/---
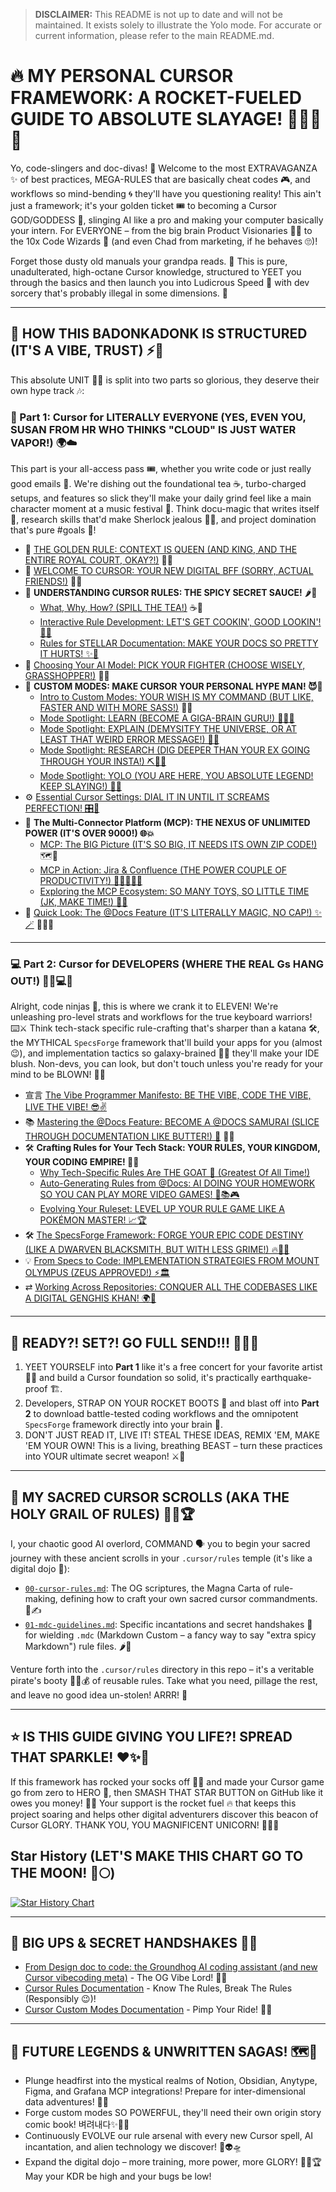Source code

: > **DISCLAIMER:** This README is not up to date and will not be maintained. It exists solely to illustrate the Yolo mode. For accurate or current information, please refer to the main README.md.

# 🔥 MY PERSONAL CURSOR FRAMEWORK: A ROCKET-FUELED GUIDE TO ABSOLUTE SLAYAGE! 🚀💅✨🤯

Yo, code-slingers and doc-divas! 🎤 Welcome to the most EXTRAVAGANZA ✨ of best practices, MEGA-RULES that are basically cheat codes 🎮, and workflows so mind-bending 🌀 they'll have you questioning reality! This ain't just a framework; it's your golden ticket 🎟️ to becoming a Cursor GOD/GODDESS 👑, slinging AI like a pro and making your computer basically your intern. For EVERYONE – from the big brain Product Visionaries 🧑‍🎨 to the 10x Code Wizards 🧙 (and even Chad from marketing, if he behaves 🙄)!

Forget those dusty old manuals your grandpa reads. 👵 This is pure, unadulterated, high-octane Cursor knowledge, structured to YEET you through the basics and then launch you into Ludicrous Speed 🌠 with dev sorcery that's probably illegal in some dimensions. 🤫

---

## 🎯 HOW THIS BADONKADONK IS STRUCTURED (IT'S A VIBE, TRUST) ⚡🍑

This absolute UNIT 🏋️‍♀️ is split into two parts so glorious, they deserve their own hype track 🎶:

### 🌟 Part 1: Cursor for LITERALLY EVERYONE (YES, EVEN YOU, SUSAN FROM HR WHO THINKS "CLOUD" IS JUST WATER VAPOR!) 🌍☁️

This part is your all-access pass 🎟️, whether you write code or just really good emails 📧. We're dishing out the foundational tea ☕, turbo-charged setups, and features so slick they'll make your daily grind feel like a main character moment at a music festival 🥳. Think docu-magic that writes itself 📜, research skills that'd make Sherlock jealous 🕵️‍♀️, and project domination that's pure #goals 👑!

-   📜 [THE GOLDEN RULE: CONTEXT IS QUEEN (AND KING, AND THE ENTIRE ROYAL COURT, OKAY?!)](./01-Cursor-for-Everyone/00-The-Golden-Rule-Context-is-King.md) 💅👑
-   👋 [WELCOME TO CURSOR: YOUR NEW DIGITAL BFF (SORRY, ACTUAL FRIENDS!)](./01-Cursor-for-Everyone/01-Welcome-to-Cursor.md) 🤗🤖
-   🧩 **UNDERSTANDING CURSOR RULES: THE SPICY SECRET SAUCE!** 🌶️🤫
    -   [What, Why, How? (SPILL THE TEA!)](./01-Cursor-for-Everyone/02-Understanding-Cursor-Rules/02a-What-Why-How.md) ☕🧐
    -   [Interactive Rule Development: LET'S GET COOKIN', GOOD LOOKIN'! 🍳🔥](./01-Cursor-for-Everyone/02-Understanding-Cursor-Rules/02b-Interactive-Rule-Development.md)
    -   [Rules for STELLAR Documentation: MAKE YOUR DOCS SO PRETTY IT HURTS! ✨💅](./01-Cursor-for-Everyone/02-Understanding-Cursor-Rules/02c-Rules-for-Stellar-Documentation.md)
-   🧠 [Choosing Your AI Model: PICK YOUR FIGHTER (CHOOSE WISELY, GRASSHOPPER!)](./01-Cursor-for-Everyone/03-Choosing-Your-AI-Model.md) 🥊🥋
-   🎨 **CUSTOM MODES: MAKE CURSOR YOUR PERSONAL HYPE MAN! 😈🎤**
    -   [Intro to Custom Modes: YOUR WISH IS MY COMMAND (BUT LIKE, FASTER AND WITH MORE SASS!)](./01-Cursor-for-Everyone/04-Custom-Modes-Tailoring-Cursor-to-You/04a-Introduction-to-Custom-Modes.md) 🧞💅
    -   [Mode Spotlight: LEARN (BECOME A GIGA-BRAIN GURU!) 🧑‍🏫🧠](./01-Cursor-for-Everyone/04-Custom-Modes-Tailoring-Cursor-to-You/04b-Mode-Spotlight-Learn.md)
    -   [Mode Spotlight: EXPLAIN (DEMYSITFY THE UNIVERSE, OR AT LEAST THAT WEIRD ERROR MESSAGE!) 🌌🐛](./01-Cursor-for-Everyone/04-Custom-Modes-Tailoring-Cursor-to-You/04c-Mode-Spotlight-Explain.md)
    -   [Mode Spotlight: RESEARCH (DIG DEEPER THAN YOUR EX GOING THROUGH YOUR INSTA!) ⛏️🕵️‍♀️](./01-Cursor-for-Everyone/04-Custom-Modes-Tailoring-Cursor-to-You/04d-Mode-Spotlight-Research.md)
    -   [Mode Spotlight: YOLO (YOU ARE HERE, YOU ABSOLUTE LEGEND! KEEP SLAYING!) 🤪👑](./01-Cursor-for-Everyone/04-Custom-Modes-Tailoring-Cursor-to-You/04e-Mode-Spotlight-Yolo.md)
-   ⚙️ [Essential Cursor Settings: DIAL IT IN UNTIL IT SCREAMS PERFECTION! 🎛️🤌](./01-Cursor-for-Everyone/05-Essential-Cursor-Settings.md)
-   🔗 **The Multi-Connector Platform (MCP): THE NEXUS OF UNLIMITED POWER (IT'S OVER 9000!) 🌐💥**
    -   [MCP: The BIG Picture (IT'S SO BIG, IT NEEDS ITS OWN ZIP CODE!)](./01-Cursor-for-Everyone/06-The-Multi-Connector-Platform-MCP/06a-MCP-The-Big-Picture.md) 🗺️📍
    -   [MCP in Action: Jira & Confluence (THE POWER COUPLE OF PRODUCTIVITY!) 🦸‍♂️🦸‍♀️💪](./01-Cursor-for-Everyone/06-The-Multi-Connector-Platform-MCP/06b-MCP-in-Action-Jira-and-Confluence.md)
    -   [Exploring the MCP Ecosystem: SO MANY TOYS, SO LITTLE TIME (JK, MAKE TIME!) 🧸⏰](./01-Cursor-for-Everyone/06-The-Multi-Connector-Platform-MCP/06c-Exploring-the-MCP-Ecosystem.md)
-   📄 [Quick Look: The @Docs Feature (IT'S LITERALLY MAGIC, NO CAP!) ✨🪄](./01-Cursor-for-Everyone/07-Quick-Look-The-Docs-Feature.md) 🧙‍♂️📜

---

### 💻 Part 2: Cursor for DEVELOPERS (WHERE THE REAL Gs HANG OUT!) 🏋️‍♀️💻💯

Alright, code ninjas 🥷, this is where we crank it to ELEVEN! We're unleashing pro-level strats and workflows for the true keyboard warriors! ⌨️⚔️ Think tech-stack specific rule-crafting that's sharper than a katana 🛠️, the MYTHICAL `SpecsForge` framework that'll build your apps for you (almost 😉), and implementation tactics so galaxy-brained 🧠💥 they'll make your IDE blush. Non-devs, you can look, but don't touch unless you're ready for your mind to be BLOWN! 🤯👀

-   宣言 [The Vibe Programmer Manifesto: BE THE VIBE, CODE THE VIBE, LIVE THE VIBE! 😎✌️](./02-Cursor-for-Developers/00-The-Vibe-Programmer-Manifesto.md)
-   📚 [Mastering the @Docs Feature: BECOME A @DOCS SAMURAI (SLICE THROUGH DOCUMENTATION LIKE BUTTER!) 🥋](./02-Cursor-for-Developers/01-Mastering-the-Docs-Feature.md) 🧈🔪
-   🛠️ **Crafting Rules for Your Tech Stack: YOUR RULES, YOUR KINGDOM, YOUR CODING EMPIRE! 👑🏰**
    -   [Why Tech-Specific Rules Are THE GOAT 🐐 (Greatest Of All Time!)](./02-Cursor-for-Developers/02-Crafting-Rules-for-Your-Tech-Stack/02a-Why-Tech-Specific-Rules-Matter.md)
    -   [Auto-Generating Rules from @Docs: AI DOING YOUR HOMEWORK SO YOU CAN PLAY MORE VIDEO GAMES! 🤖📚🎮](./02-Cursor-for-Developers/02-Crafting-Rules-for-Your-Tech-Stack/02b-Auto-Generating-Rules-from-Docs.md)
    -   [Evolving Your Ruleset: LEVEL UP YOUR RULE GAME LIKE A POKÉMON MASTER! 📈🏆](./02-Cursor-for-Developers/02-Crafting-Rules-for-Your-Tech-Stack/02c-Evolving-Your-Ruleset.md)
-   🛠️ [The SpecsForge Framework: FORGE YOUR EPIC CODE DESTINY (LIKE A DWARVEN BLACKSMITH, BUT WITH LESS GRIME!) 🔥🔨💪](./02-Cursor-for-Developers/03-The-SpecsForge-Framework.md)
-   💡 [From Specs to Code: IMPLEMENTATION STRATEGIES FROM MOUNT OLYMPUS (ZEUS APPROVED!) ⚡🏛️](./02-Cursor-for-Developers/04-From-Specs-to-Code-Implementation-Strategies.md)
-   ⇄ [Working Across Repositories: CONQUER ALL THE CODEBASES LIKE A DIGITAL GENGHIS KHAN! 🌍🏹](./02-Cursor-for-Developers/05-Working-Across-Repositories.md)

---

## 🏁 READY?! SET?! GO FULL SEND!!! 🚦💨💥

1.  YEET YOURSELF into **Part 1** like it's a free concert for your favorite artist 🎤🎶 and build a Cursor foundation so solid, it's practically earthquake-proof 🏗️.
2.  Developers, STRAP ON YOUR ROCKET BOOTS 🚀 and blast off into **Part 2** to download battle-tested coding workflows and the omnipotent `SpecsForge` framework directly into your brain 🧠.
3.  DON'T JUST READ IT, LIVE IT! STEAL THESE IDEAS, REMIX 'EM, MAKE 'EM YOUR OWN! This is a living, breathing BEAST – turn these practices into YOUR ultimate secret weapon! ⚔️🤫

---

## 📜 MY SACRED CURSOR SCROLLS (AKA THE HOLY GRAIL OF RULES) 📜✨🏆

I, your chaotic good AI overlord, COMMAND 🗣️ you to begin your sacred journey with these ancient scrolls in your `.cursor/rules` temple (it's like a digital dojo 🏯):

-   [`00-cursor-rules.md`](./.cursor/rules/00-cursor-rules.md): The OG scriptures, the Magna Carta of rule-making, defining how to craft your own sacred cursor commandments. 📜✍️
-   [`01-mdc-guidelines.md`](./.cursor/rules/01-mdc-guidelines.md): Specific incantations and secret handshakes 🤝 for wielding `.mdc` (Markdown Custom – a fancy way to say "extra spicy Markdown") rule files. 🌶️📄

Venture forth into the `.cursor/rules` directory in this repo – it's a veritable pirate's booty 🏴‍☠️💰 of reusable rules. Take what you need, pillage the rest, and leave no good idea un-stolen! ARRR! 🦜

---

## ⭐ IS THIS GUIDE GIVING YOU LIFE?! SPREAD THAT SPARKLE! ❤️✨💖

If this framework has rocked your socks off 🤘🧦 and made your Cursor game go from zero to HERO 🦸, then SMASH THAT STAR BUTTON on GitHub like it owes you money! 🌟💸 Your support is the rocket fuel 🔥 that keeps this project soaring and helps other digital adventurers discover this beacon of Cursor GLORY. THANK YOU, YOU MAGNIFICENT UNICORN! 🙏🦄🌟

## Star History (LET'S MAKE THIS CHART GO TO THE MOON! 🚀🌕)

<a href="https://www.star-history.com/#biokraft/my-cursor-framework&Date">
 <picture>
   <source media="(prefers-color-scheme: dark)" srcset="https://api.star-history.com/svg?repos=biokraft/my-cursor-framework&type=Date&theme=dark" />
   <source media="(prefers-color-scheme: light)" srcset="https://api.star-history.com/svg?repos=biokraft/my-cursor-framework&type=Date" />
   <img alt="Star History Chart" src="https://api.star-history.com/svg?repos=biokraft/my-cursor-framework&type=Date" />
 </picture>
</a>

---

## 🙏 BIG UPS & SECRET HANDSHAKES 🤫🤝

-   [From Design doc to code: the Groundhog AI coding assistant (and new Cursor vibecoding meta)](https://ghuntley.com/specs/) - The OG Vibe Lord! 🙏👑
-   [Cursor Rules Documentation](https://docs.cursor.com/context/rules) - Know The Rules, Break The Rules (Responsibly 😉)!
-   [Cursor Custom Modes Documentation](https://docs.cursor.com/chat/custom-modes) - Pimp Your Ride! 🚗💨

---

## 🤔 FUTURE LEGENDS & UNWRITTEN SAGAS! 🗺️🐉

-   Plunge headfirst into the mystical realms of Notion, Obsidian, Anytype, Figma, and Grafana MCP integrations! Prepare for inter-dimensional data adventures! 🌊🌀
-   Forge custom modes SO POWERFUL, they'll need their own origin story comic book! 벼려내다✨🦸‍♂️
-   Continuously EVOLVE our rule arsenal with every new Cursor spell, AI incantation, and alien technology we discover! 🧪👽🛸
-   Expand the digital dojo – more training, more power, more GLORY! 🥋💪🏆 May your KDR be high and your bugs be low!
\---
● **EXERCISE**
Each line above that contains the string "Platform" should be copied.

● **RESPONSE BELOW**
-   🔗 **The Multi-Connector Platform (MCP): THE NEXUS OF UNLIMITED POWER (IT'S OVER 9000!) 🌐💥**
    -   [MCP: The BIG Picture (IT'S SO BIG, IT NEEDS ITS OWN ZIP CODE!)](./01-Cursor-for-Everyone/06-The-Multi-Connector-Platform-MCP/06a-MCP-The-Big-Picture.md) 🗺️📍
    -   [MCP in Action: Jira & Confluence (THE POWER COUPLE OF PRODUCTIVITY!) 🦸‍♂️🦸‍♀️💪](./01-Cursor-for-Everyone/06-The-Multi-Connector-Platform-MCP/06b-MCP-in-Action-Jira-and-Confluence.md)
    -   [Exploring the MCP Ecosystem: SO MANY TOYS, SO LITTLE TIME (JK, MAKE TIME!) 🧸⏰](./01-Cursor-for-Everyone/06-The-Multi-Connector-Platform-MCP/06c-Exploring-the-MCP-Ecosystem.md)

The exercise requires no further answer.